Six-time Olympic champion Allyson Felix qualified for her fifth Games with a second-place finish in the 400m at the US trials.
The 35-year-old, who has nine Olympic medals in total, clocked 50.02 seconds behind winner Quanera Hayes.
Tokyo will be Felix’s first Olympics as a mother, having welcomed daughter Camryn in 2018.
“It has been a fight to get here and one thing I know how to do is fight,” said 13-time world champion Felix.
“To make the fifth one – so special.”
Felix returned to the track two years ago following life-threatening complications arising from the birth of her daughter – Camryn spent the first month of her life in intensive care.
“Man, it has been a fight to get here and one thing I know how to do is fight, and I just did that all the way home,” Felix said.
She added: “Society tells us a lot of times that if you have a child [then] your best moments are behind you.

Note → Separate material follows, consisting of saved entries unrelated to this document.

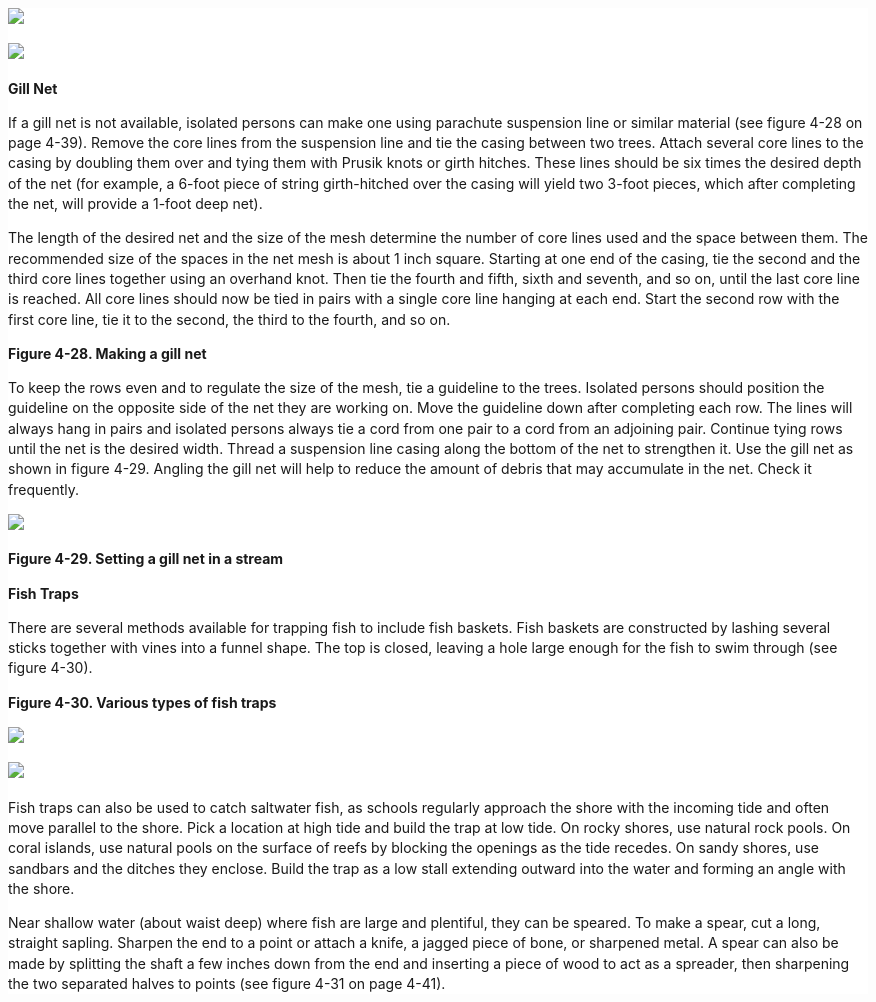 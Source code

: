 ![](file:///android_asset/survival_guide/46.webp)

![](file:///android_asset/survival_guide/47.webp)

**Gill Net**

If a gill net is not available, isolated persons can make one using parachute suspension line or similar material (see figure 4-28 on page 4-39\). Remove the core lines from the suspension line and tie the casing between two trees. Attach several core lines to the casing by doubling them over and tying them with Prusik knots or girth hitches. These lines should be six times the desired depth of the net (for example, a 6-foot piece of string girth-hitched over the casing will yield two 3-foot pieces, which after completing the net, will provide a 1-foot deep net).

The length of the desired net and the size of the mesh determine the number of core lines used and the space between them. The recommended size of the spaces in the net mesh is about 1 inch square. Starting at one end of the casing, tie the second and the third core lines together using an overhand knot. Then tie the fourth and fifth, sixth and seventh, and so on, until the last core line is reached. All core lines should now be tied in pairs with a single core line hanging at each end. Start the second row with the first core line, tie it to the second, the third to the fourth, and so on.

**Figure 4-28. Making a gill net**

To keep the rows even and to regulate the size of the mesh, tie a guideline to the trees. Isolated persons should position the guideline on the opposite side of the net they are working on. Move the guideline down after completing each row. The lines will always hang in pairs and isolated persons always tie a cord from one pair to a cord from an adjoining pair. Continue tying rows until the net is the desired width. Thread a suspension line casing along the bottom of the net to strengthen it. Use the gill net as shown in figure 4-29. Angling the gill net will help to reduce the amount of debris that may accumulate in the net. Check it frequently.

![](file:///android_asset/survival_guide/48.webp)

**Figure 4-29. Setting a gill net in a stream**

**Fish Traps**

There are several methods available for trapping fish to include fish baskets. Fish baskets are constructed by lashing several sticks together with vines into a funnel shape. The top is closed, leaving a hole large enough for the fish to swim through (see figure 4-30\).

**Figure 4-30. Various types of fish traps**

![](file:///android_asset/survival_guide/49.webp)

![](file:///android_asset/survival_guide/50.webp)

Fish traps can also be used to catch saltwater fish, as schools regularly approach the shore with the incoming tide and often move parallel to the shore. Pick a location at high tide and build the trap at low tide. On rocky shores, use natural rock pools. On coral islands, use natural pools on the surface of reefs by blocking the openings as the tide recedes. On sandy shores, use sandbars and the ditches they enclose. Build the trap as a low stall extending outward into the water and forming an angle with the shore.

Near shallow water (about waist deep) where fish are large and plentiful, they can be speared. To make a spear, cut a long, straight sapling. Sharpen the end to a point or attach a knife, a jagged piece of bone, or sharpened metal. A spear can also be made by splitting the shaft a few inches down from the end and inserting a piece of wood to act as a spreader, then sharpening the two separated halves to points (see figure 4-31 on page 4-41\).
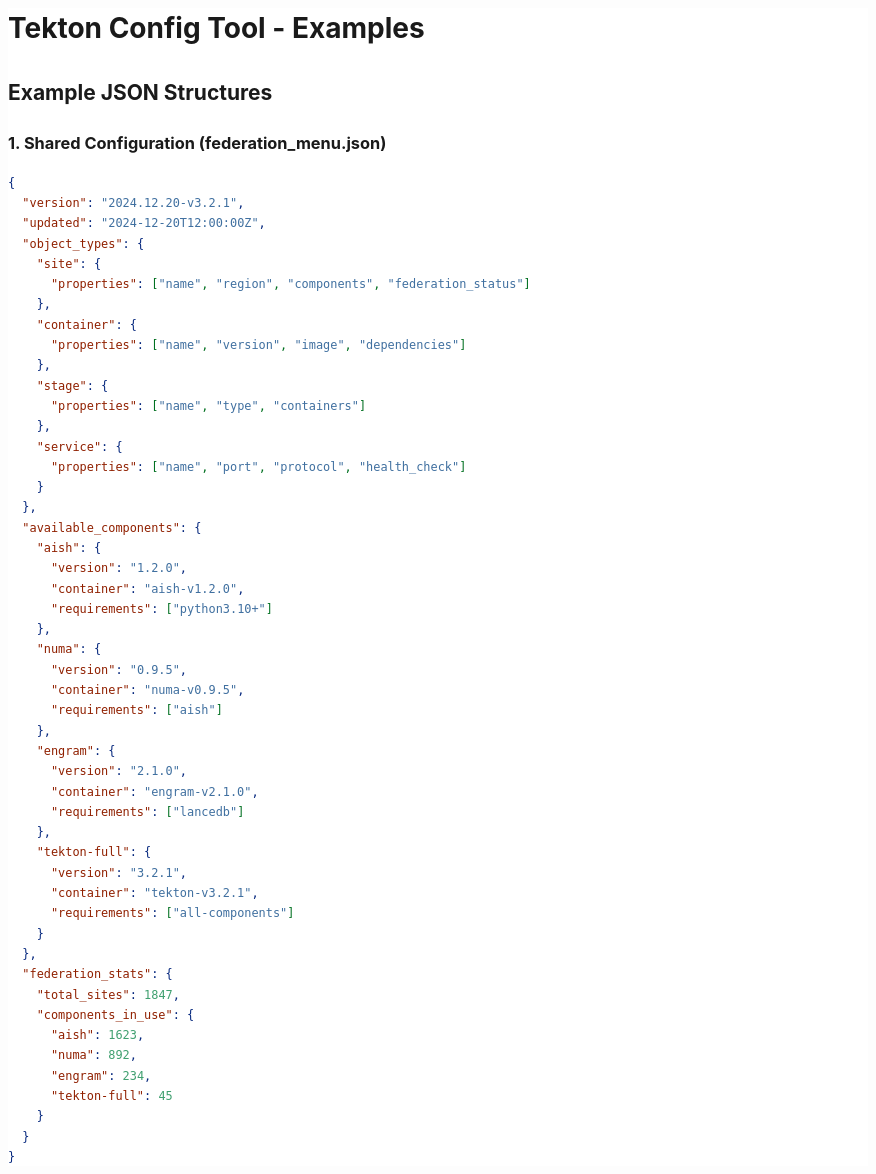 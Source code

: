 # Tekton Config Tool - Examples

## Example JSON Structures

### 1. Shared Configuration (federation_menu.json)
```json
{
  "version": "2024.12.20-v3.2.1",
  "updated": "2024-12-20T12:00:00Z",
  "object_types": {
    "site": {
      "properties": ["name", "region", "components", "federation_status"]
    },
    "container": {
      "properties": ["name", "version", "image", "dependencies"]
    },
    "stage": {
      "properties": ["name", "type", "containers"]
    },
    "service": {
      "properties": ["name", "port", "protocol", "health_check"]
    }
  },
  "available_components": {
    "aish": {
      "version": "1.2.0",
      "container": "aish-v1.2.0",
      "requirements": ["python3.10+"]
    },
    "numa": {
      "version": "0.9.5",
      "container": "numa-v0.9.5",
      "requirements": ["aish"]
    },
    "engram": {
      "version": "2.1.0",
      "container": "engram-v2.1.0",
      "requirements": ["lancedb"]
    },
    "tekton-full": {
      "version": "3.2.1",
      "container": "tekton-v3.2.1",
      "requirements": ["all-components"]
    }
  },
  "federation_stats": {
    "total_sites": 1847,
    "components_in_use": {
      "aish": 1623,
      "numa": 892,
      "engram": 234,
      "tekton-full": 45
    }
  }
}
```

“But that’s absolutely not the case. I am representation of that.”
Elsewhere at the trials in Eugene, Oregon, Trayvon Bromell continued his stellar year by winning the men’s 100m and booking his ticket to Tokyo.
The 25-year-old, who holds the world-leading time of 9.77secs, ran 9.80secs, with Ronnie Baker second and Fred Kerley third, both in personal best times.
Justin Gatlin, hoping to reach his fourth Olympics, finished last.
Tokyo will be Bromell’s second Olympics, having finished eighth in the 100m in Rio before suffering a career-threatening Achilles injury in the 4x100m final.
“It’s a marvellous feeling,” he said.
Rio 2016 Olympian Rudy Winkler threw a new American record of 82.71m to win the hammer throw, while Keturah Orji also reached her second Olympics with a meeting record of 14.52m in the women’s triple jump.